START Records to process

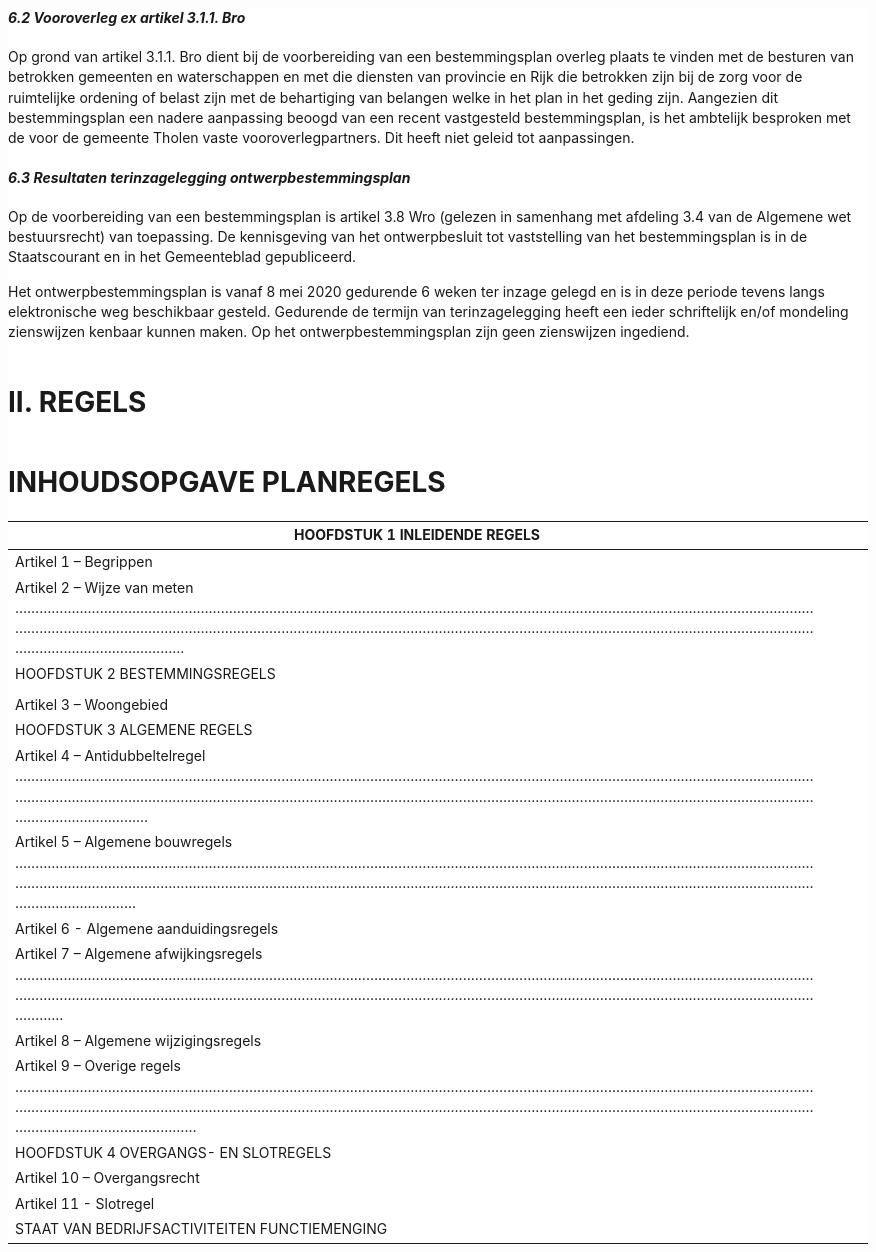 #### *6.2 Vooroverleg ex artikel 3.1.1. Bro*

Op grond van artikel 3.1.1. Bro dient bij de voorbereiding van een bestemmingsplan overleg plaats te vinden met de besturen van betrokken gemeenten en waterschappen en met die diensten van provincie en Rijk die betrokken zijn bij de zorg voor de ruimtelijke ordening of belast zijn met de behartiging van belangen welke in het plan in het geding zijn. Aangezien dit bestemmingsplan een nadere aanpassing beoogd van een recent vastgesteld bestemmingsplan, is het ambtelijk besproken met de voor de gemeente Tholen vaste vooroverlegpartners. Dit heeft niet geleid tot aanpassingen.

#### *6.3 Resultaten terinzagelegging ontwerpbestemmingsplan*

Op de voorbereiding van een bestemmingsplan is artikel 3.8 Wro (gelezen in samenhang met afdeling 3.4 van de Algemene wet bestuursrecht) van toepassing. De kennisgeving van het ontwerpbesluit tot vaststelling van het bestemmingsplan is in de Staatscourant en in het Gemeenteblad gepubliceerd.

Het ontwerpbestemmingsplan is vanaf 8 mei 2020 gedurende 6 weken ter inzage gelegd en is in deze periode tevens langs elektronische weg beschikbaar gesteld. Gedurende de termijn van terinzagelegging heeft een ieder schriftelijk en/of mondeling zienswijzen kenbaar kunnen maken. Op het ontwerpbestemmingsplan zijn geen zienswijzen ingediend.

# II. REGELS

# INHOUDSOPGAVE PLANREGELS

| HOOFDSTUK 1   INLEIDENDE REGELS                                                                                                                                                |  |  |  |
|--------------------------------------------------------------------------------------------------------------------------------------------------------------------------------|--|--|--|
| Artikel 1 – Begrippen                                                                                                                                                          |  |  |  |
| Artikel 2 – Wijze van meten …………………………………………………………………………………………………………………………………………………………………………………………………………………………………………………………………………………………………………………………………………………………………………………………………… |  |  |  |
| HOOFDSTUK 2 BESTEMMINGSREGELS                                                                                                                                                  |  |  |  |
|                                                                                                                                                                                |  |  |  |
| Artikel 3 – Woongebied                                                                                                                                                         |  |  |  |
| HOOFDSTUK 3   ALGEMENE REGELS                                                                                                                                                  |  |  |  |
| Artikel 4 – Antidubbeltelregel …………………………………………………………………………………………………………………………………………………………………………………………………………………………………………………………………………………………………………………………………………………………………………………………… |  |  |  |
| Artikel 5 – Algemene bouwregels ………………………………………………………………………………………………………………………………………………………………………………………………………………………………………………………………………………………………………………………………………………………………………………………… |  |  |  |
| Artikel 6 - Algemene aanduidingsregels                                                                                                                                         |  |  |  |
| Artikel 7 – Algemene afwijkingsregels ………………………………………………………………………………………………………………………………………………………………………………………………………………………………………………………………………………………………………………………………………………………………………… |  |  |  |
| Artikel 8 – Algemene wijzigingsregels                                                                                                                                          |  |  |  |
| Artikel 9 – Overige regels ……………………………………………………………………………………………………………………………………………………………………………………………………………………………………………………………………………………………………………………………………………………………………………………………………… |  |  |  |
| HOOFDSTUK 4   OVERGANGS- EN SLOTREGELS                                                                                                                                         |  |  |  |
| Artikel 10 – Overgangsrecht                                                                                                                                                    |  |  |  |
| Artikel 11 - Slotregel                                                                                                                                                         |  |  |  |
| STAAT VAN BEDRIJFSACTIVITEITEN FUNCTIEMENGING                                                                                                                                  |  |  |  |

END Records to process

- [Exercise prompt] A word-for-word copy of every entry, with the pictures left out, is the required answer.

- [Output for this exercise]
 #### *6.2 Vooroverleg ex artikel 3.1.1. Bro*

Op grond van artikel 3.1.1. Bro dient bij de voorbereiding van een bestemmingsplan overleg plaats te vinden met de besturen van betrokken gemeenten en waterschappen en met die diensten van provincie en Rijk die betrokken zijn bij de zorg voor de ruimtelijke ordening of belast zijn met de behartiging van belangen welke in het plan in het geding zijn. Aangezien dit bestemmingsplan een nadere aanpassing beoogd van een recent vastgesteld bestemmingsplan, is het ambtelijk besproken met de voor de gemeente Tholen vaste vooroverlegpartners. Dit heeft niet geleid tot aanpassingen.

#### *6.3 Resultaten terinzagelegging ontwerpbestemmingsplan*

Op de voorbereiding van een bestemmingsplan is artikel 3.8 Wro (gelezen in samenhang met afdeling 3.4 van de Algemene wet bestuursrecht) van toepassing. De kennisgeving van het ontwerpbesluit tot vaststelling van het bestemmingsplan is in de Staatscourant en in het Gemeenteblad gepubliceerd.

Het ontwerpbestemmingsplan is vanaf 8 mei 2020 gedurende 6 weken ter inzage gelegd en is in deze periode tevens langs elektronische weg beschikbaar gesteld. Gedurende de termijn van terinzagelegging heeft een ieder schriftelijk en/of mondeling zienswijzen kenbaar kunnen maken. Op het ontwerpbestemmingsplan zijn geen zienswijzen ingediend.

# II. REGELS

# INHOUDSOPGAVE PLANREGELS

| HOOFDSTUK 1   INLEIDENDE REGELS                                                                                                                                                |  |  |  |
|--------------------------------------------------------------------------------------------------------------------------------------------------------------------------------|--|--|--|
| Artikel 1 – Begrippen                                                                                                                                                          |  |  |  |
| Artikel 2 – Wijze van meten …………………………………………………………………………………………………………………………………………………………………………………………………………………………………………………………………………………………………………………………………………………………………………………………………… |  |  |  |
| HOOFDSTUK 2 BESTEMMINGSREGELS                                                                                                                                                  |  |  |  |
|                                                                                                                                                                                |  |  |  |
| Artikel 3 – Woongebied                                                                                                                                                         |  |  |  |
| HOOFDSTUK 3   ALGEMENE REGELS                                                                                                                                                  |  |  |  |
| Artikel 4 – Antidubbeltelregel …………………………………………………………………………………………………………………………………………………………………………………………………………………………………………………………………………………………………………………………………………………………………………………………… |  |  |  |
| Artikel 5 – Algemene bouwregels ………………………………………………………………………………………………………………………………………………………………………………………………………………………………………………………………………………………………………………………………………………………………………………………… |  |  |  |
| Artikel 6 - Algemene aanduidingsregels                                                                                                                                         |  |  |  |
| Artikel 7 – Algemene afwijkingsregels ………………………………………………………………………………………………………………………………………………………………………………………………………………………………………………………………………………………………………………………………………………………………………… |  |  |  |
| Artikel 8 – Algemene wijzigingsregels                                                                                                                                          |  |  |  |
| Artikel 9 – Overige regels ……………………………………………………………………………………………………………………………………………………………………………………………………………………………………………………………………………………………………………………………………………………………………………………………………… |  |  |  |
| HOOFDSTUK 4   OVERGANGS- EN SLOTREGELS                                                                                                                                         |  |  |  |
| Artikel 10 – Overgangsrecht                                                                                                                                                    |  |  |  |
| Artikel 11 - Slotregel                                                                                                                                                         |  |  |  |
| STAAT VAN BEDRIJFSACTIVITEITEN FUNCTIEMENGING                                                                                                                                  |  |  |  |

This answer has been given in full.